Tuesday, April 25, 2017

Photo Phone Project

Before I decide to blog about my final project, I wanted to talk about an experience that happened to me on Sunday. It made me think about how much I personally use my phone, and how I try not to be the person my friend was portraying me to be.

On Sunday, my friend came to me and my roommate to ask if she could use us as models for a project she was working on for class. I asked what the project was, and she told me it was about technology taking over our lives. She explained that her project specifically would focus on cell phones, and how they distracted us from connecting to other people. She had to take 30 different photos that showed this idea, in all different places, with all people unable to put their phones down.

She asked my roommate to pose on the couch, sitting next to each other but not talking, simply staring at our cell phones. Next, we shot pictures of us making food in the kitchen, again engrossed in the tiny screens in our hands. We also did a shoot of us eating our food at the kitchen table, but too busy with our portable devices to enjoy the company of friendship while we ate our meal.

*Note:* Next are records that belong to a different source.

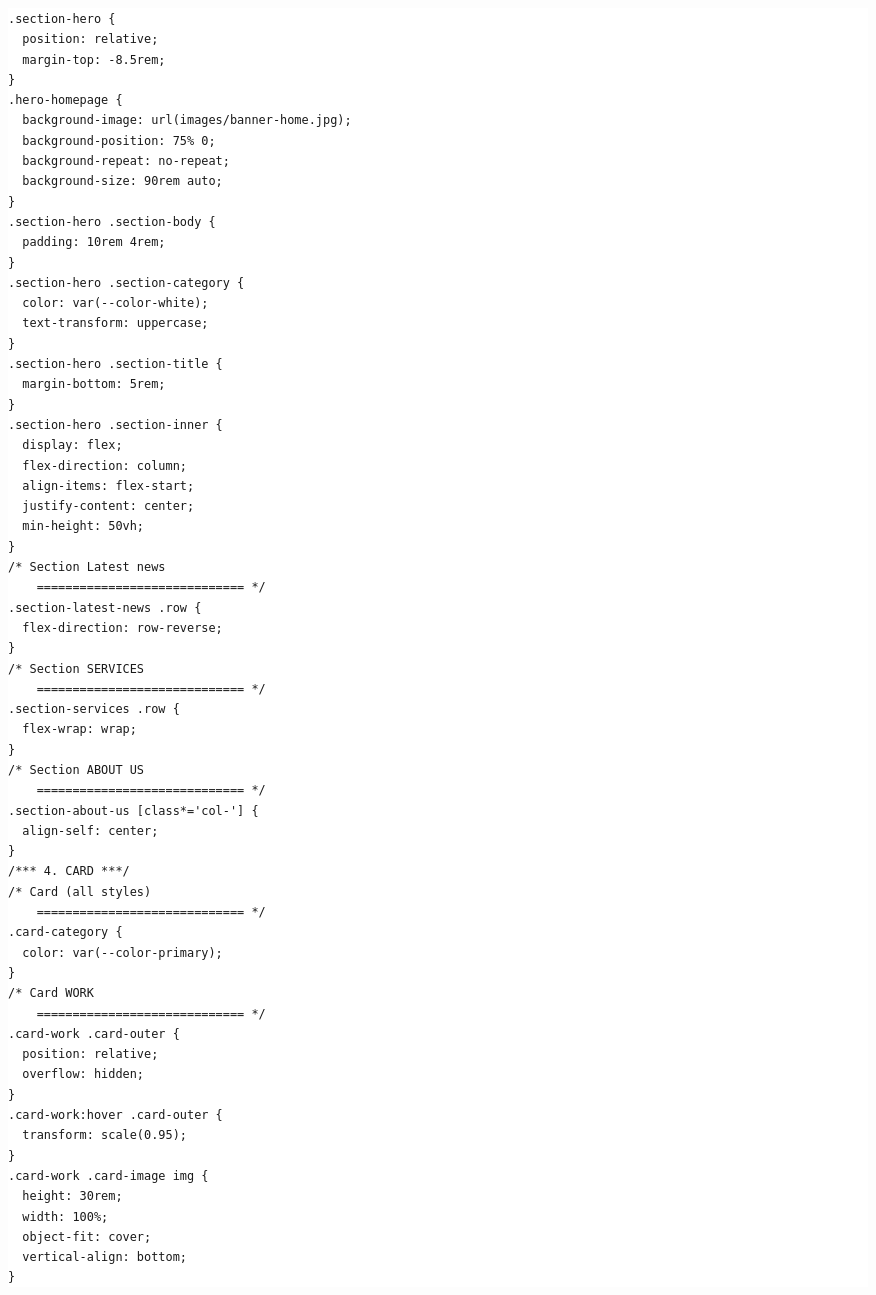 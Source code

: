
 ```
.section-hero {
  position: relative;
  margin-top: -8.5rem;
}
.hero-homepage {
  background-image: url(images/banner-home.jpg);
  background-position: 75% 0;
  background-repeat: no-repeat;
  background-size: 90rem auto;
}
.section-hero .section-body {
  padding: 10rem 4rem;
}
.section-hero .section-category {
  color: var(--color-white);
  text-transform: uppercase;
}
.section-hero .section-title {
  margin-bottom: 5rem;
}
.section-hero .section-inner {
  display: flex;
  flex-direction: column;
  align-items: flex-start;
  justify-content: center;
  min-height: 50vh;
}
/* Section Latest news
    ============================= */
.section-latest-news .row {
  flex-direction: row-reverse;
}
/* Section SERVICES
    ============================= */
.section-services .row {
  flex-wrap: wrap;
}
/* Section ABOUT US
    ============================= */
.section-about-us [class*='col-'] {
  align-self: center;
}
/*** 4. CARD ***/
/* Card (all styles)
    ============================= */
.card-category {
  color: var(--color-primary);
}
/* Card WORK
    ============================= */
.card-work .card-outer {
  position: relative;
  overflow: hidden;
}
.card-work:hover .card-outer {
  transform: scale(0.95);
}
.card-work .card-image img {
  height: 30rem;
  width: 100%;
  object-fit: cover;
  vertical-align: bottom;
}
```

I thought the idea for her project was a powerful one. She explained that she would also be shooting in scenery, such as on mountains or by a pond, where the people would be too involved with their phones to notice the beauty around them. She even had an idea of someone searching for images of beautiful scenery on their phones while they were surrounded by the scenery around them. Kind of ironic.

It is increasingly common to see this happen all around us. We see it in class, with students bored by the lecture, pulling out their phones to pass the time. In even more intimate settings, with friends, or on dates, people are still pulling out their phones, and disregarding the others around them. It has become a coping mechanism for anxiety and social situations we want to get out of. Bored? At a loss for words? Just pull out your phone and let all your problems melt away.


I try really hard not to be this person. I strive to make conversation, to find something to talk about, and to put my phone away when I’m in the presence of someone else. I know a lot of people do it, and I don’t like when people do it to me, but how can I tell them it’s rude if I’m doing the same thing? It is still something I am working on, as I constantly get chastised by my sister to put my phone away. She keeps me honest with myself, and she is my role model for being minimal with phone usage. She rarely has her phone out, and I don’t know how she survives without it, but she does, and I think it is all something we can practice doing. Slowly minimizing our phone usage to be more present in our current lives with the people we care about.